Alasan-alasan tersebut bermacam-macam. Misalnya, beberapa responden dalam penelitian tersebut mengatakan bahwa mereka menyadari bahwa hidup mereka terbatas dan mereka ingin menghabiskan waktu mereka untuk melakukan hal lain selain bekerja; yang lain mengatakan bahwa pekerjaan penuh waktu membatasi otonomi mereka.

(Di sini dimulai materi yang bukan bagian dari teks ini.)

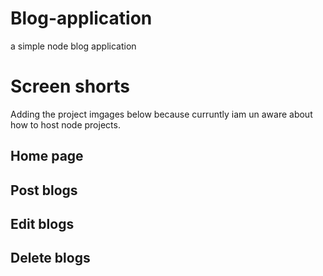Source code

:# Blog-application
 a simple node blog application
# Screen shorts
 Adding the project imgages below because curruntly iam un aware about how to host node projects.

## Home page
## Post blogs
## Edit blogs
## Delete blogs 
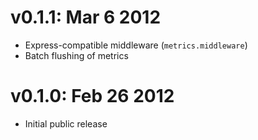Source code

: v0.1.1: Mar 6 2012
==================

* Express-compatible middleware (`metrics.middleware`)
* Batch flushing of metrics

v0.1.0: Feb 26 2012
===================

* Initial public release

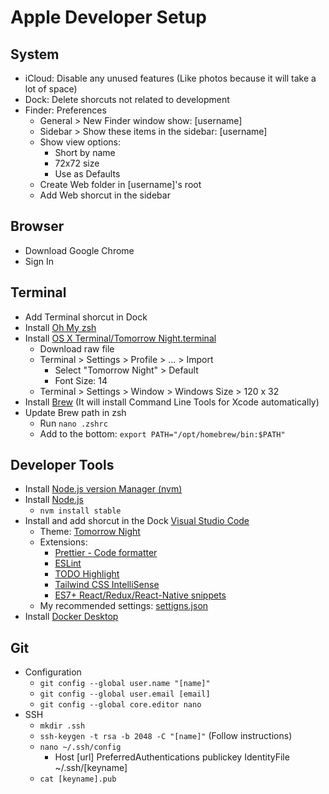 # Apple Developer Setup

## System
- iCloud: Disable any unused features (Like photos because it will take a lot of space)
- Dock: Delete shorcuts not related to development
- Finder: Preferences
  - General > New Finder window show: [username]
  - Sidebar > Show these items in the sidebar: [username]
  - Show view options:
    - Short by name
    - 72x72 size
    - Use as Defaults
  - Create Web folder in [username]'s root
  - Add Web shorcut in the sidebar

## Browser
- Download Google Chrome
- Sign In

## Terminal
- Add Terminal shorcut in Dock
- Install [Oh My zsh](https://ohmyz.sh/)
- Install [OS X Terminal/Tomorrow Night.terminal](https://github.com/chriskempson/tomorrow-theme/blob/master/OS%20X%20Terminal/Tomorrow%20Night.terminal)
  - Download raw file
  - Terminal > Settings > Profile > ... > Import
    - Select "Tomorrow Night" > Default
    - Font Size: 14
  - Terminal > Settings > Window > Windows Size > 120 x 32
- Install [Brew](https://brew.sh/) (It will install Command Line Tools for Xcode automatically)
- Update Brew path in zsh
  - Run `nano .zshrc`
  - Add to the bottom: `export PATH="/opt/homebrew/bin:$PATH"`

## Developer Tools
- Install [Node.js version Manager (nvm)](https://github.com/nvm-sh/nvm)
- Install [Node.js](https://nodejs.org/en/)
  -  `nvm install stable`
- Install and add shorcut in the Dock [Visual Studio Code](https://code.visualstudio.com/)
  - Theme: [Tomorrow Night](https://marketplace.visualstudio.com/items?itemName=ms-vscode.Theme-TomorrowKit)
  - Extensions:
    - [Prettier - Code formatter](https://marketplace.visualstudio.com/items?itemName=esbenp.prettier-vscode)
    - [ESLint](https://marketplace.visualstudio.com/items?itemName=dbaeumer.vscode-eslint)
    - [TODO Highlight](https://marketplace.visualstudio.com/items?itemName=wayou.vscode-todo-highlight)
    - [Tailwind CSS IntelliSense](https://marketplace.visualstudio.com/items?itemName=bradlc.vscode-tailwindcss)
    - [ES7+ React/Redux/React-Native snippets](https://marketplace.visualstudio.com/items?itemName=dsznajder.es7-react-js-snippets)
  - My recommended settings: [settigns.json](https://gist.github.com/gmoralesc/cb44947e93f4071cc309b04a50101776)
- Install [Docker Desktop](https://www.docker.com/products/docker-desktop/)

## Git
- Configuration
  - `git config --global user.name "[name]"`
  - `​git config --global user.email [email]`
  - `git config --global core.editor nano`
- SSH
  - `mkdir .ssh`
  - `ssh-keygen -t rsa -b 2048 -C "[name]"` (Follow instructions)
  - `nano ~/.ssh/config`
    - Host [url]
      PreferredAuthentications publickey
      IdentityFile ~/.ssh/[keyname]
  - `cat [keyname].pub`
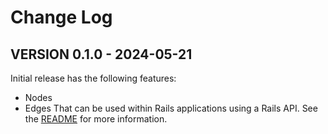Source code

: # Change Log

## VERSION 0.1.0 - 2024-05-21

Initial release has the following features:

- Nodes
- Edges
  That can be used within Rails applications using a Rails API.
  See the [README](README.md) for more information.
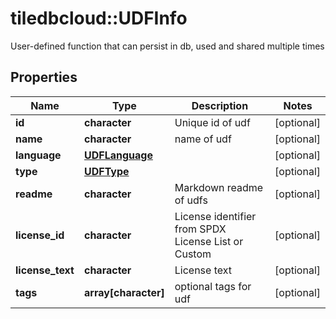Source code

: # tiledbcloud::UDFInfo

User-defined function that can persist in db, used and shared multiple times
## Properties
Name | Type | Description | Notes
------------ | ------------- | ------------- | -------------
**id** | **character** | Unique id of udf | [optional] 
**name** | **character** | name of udf | [optional] 
**language** | [**UDFLanguage**](UDFLanguage.md) |  | [optional] 
**type** | [**UDFType**](UDFType.md) |  | [optional] 
**readme** | **character** | Markdown readme of udfs | [optional] 
**license_id** | **character** | License identifier from SPDX License List or Custom | [optional] 
**license_text** | **character** | License text | [optional] 
**tags** | **array[character]** | optional tags for udf | [optional] 


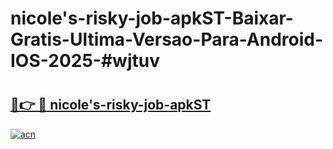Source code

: # nicole's-risky-job-apkST-Baixar-Gratis-Ultima-Versao-Para-Android-IOS-2025-#wjtuv

# <h2><a href="https://ainizakaria.my?title=nicole's-risky-job-apkST&ref=22M">🔗👉 🔴 nicole's-risky-job-apkST</a></h2>

[![acn](https://github.com/user-attachments/assets/0f9c940e-d8b0-45ae-aac7-cd30a18b3e1c)](https://ainizakaria.my?title=nicole's-risky-job-apkST&ref=22M)

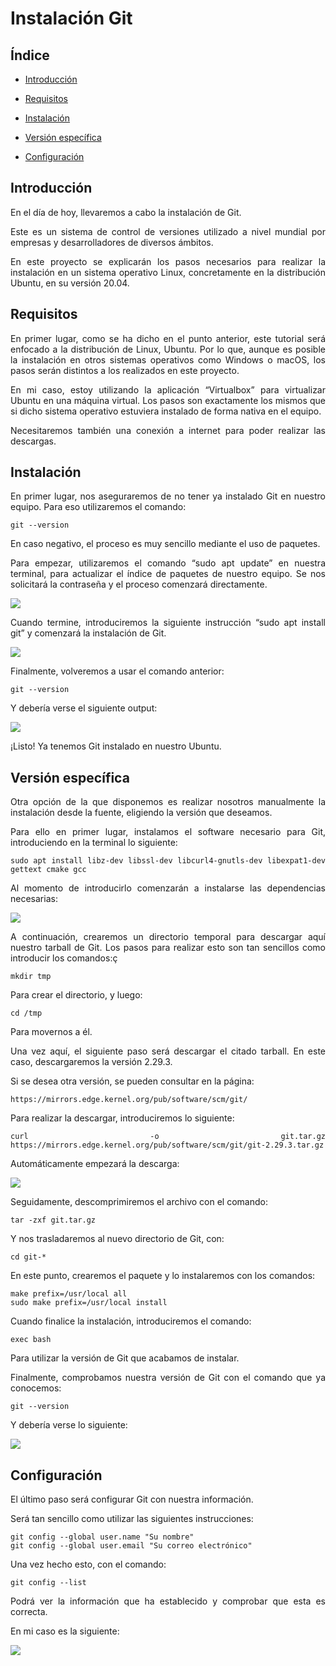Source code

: # Instalación Git

## Índice
* [Introducción](#introducción)  
<a name="introducción"/>

* [Requisitos](#requisitos)  
<a name="requisitos"/>

* [Instalación](#instalación)  
<a name="instalación"/>

* [Versión específica](#versión-específica)  
<a name="versión-específica"/>

* [Configuración](#configuración)  
<a name="configuración"/>

<div align="justify">

  ## Introducción
  En el día de hoy, llevaremos a cabo la instalación de Git.
  
  Este es un sistema de control de versiones utilizado a nivel mundial por empresas y desarrolladores de diversos ámbitos.
  
  En este proyecto se explicarán los pasos necesarios para realizar la instalación en un sistema operativo Linux, concretamente en la distribución Ubuntu, en su versión 20.04.
  
  ## Requisitos
  En primer lugar, como se ha dicho en el punto anterior, este tutorial será enfocado a la distribución de Linux, Ubuntu. Por lo que, aunque es posible la instalación en otros sistemas operativos como Windows o macOS, los pasos serán distintos a los realizados en este proyecto.
  
  En mi caso, estoy utilizando la aplicación “Virtualbox” para virtualizar Ubuntu en una máquina virtual. Los pasos son exactamente los mismos que si dicho sistema operativo estuviera instalado de forma nativa en el equipo.
  
  Necesitaremos también una conexión a internet para poder realizar las descargas.
  
  ## Instalación
  En primer lugar, nos aseguraremos de no tener ya instalado Git en nuestro equipo. Para eso utilizaremos el comando:
  
    git --version
  
  En caso negativo, el proceso es muy sencillo mediante el uso de paquetes. 
  
  Para empezar, utilizaremos el comando “sudo apt update” en nuestra terminal, para actualizar el índice de paquetes de nuestro equipo. Se nos solicitará la contraseña y el proceso comenzará directamente.
  
  <img src="img/update.png"> 
  
  Cuando termine, introduciremos la siguiente instrucción “sudo apt install git” y comenzará la instalación de Git.
  
  <img src="img/install.png"> 
  
  Finalmente, volveremos a usar el comando anterior:
  
    git --version 
  
  Y debería verse el siguiente output:
  
  <img src="img/2.25.png"> 
  
  ¡Listo! Ya tenemos Git instalado en nuestro Ubuntu.
  
  ## Versión específica
  Otra opción de la que disponemos es realizar nosotros manualmente la instalación desde la fuente, eligiendo la versión que deseamos. 
  
  Para ello en primer lugar, instalamos el software necesario para Git, introduciendo en la terminal lo siguiente: 
  
    sudo apt install libz-dev libssl-dev libcurl4-gnutls-dev libexpat1-dev gettext cmake gcc
  
  Al momento de introducirlo comenzarán a instalarse las dependencias necesarias:
  
  <img src="img/install2.png"> 
  
  A continuación, crearemos un directorio temporal para descargar aquí nuestro tarball de Git. Los pasos para realizar esto son tan sencillos como introducir los comandos:ç
  
    mkdir tmp
  
  Para crear el directorio, y luego: 
  
    cd /tmp 
  
  Para movernos a él.
  
  Una vez aquí, el siguiente paso será descargar el citado tarball. En este caso, descargaremos la versión 2.29.3.
  
  Si se desea otra versión, se pueden consultar en la página: 
  
    https://mirrors.edge.kernel.org/pub/software/scm/git/
  
  Para realizar la descargar, introduciremos lo siguiente: 
  
    curl -o git.tar.gz https://mirrors.edge.kernel.org/pub/software/scm/git/git-2.29.3.tar.gz
  
  Automáticamente empezará la descarga:
  
  <img src="img/tar.png">
  
  Seguidamente, descomprimiremos el archivo con el comando: 
  
    tar -zxf git.tar.gz
  
  Y nos trasladaremos al nuevo directorio de Git, con:
  
    cd git-*
  
  En este punto, crearemos el paquete y lo instalaremos con los comandos:
  
    make prefix=/usr/local all
    sudo make prefix=/usr/local install
  
  Cuando finalice la instalación, introduciremos el comando:
  
    exec bash
  
  Para utilizar la versión de Git que acabamos de instalar.
  
  Finalmente, comprobamos nuestra versión de Git con el comando que ya conocemos: 
  
    git --version
  
  Y debería verse lo siguiente: 
  
  <img src="img/2.29.png">
  
  ## Configuración
  El último paso será configurar Git con nuestra información. 
  
  Será tan sencillo como utilizar las siguientes instrucciones:
  
    git config --global user.name "Su nombre"
    git config --global user.email "Su correo electrónico"
  
  Una vez hecho esto, con el comando:
  
    git config --list
  
  Podrá ver la información que ha establecido y comprobar que esta es correcta.
  
  En mi caso es la siguiente: 
  
  <img src="img/config.png">
  
</div>
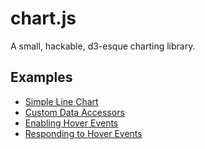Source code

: # chart.js
A small, hackable, d3-esque charting library.

## Examples
* [Simple Line Chart](https://atdyer.github.io/chart.js/examples/1.html)
* [Custom Data Accessors](https://atdyer.github.io/chart.js/examples/2.html)
* [Enabling Hover Events](https://atdyer.github.io/chart.js/examples/3.html)
* [Responding to Hover Events](https://atdyer.github.io/chart.js/examples/4.html)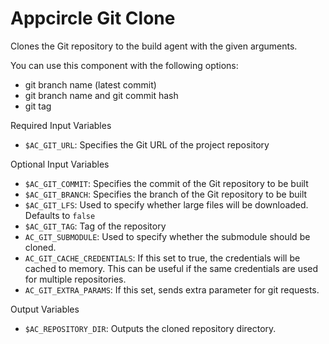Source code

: # Appcircle Git Clone

Clones the Git repository to the build agent with the given arguments.

You can use this component with the following options:
- git branch name (latest commit)
- git branch name and git commit hash
- git tag

Required Input Variables
- `$AC_GIT_URL`: Specifies the Git URL of the project repository

Optional Input Variables
- `$AC_GIT_COMMIT`: Specifies the commit of the Git repository to be built
- `$AC_GIT_BRANCH`: Specifies the branch of the Git repository to be built
- `$AC_GIT_LFS`: Used to specify whether large files will be downloaded. Defaults to `false`
- `$AC_GIT_TAG`: Tag of the repository
- `AC_GIT_SUBMODULE`: Used to specify whether the submodule should be cloned.
- `AC_GIT_CACHE_CREDENTIALS`: If this set to true, the credentials will be cached to memory. This can be useful if the same credentials are used for multiple repositories.
- `AC_GIT_EXTRA_PARAMS`: If this set, sends extra parameter for git requests.

Output Variables
- `$AC_REPOSITORY_DIR`: Outputs the cloned repository directory.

Kebanyakan orang mungkin memiliki gambaran tertentu yang terlintas di benak mereka ketika mendengar istilah “paruh waktu”. Itu adalah gambaran seorang ibu, mungkin berusia 30 sampai 40 tahun, mungkin dengan satu atau dua orang anak. Wanita di foto ini mengurangi jam kerjanya agar bisa menjemput anak-anaknya dari tempat penitipan anak pada sore hari, memasak untuk mereka, dan mengajak mereka ke taman bermain.
Gambaran klasik tentang ibu yang bekerja paruh waktu sebenarnya sesuai dengan kenyataan – tetapi hanya sebagian dari kenyataan. Karena ya, memang benar bahwa di Jerman sebagian besar perempuan dengan anak-anak yang membutuhkan perawatan masih bekerja paruh waktu. Namun kelompok populasi ini saja tidak dapat menjelaskan mengapa jumlah pekerja paruh waktu di negara ini meningkat lebih dari dua kali lipat selama 30 tahun terakhir. Hampir 12 juta pekerja di Jerman tidak bekerja penuh waktu. Dan lebih dari sepertiga dari orang-orang tersebut – pria dan wanita – mengatakan menurut Kantor Statistik Federal: Bukan karena anak atau kewajiban keluarga lainnya sehingga mereka tidak menginginkan kerja 40 jam seminggu. Alasan keputusan paruh waktu Anda ada di tempat lain.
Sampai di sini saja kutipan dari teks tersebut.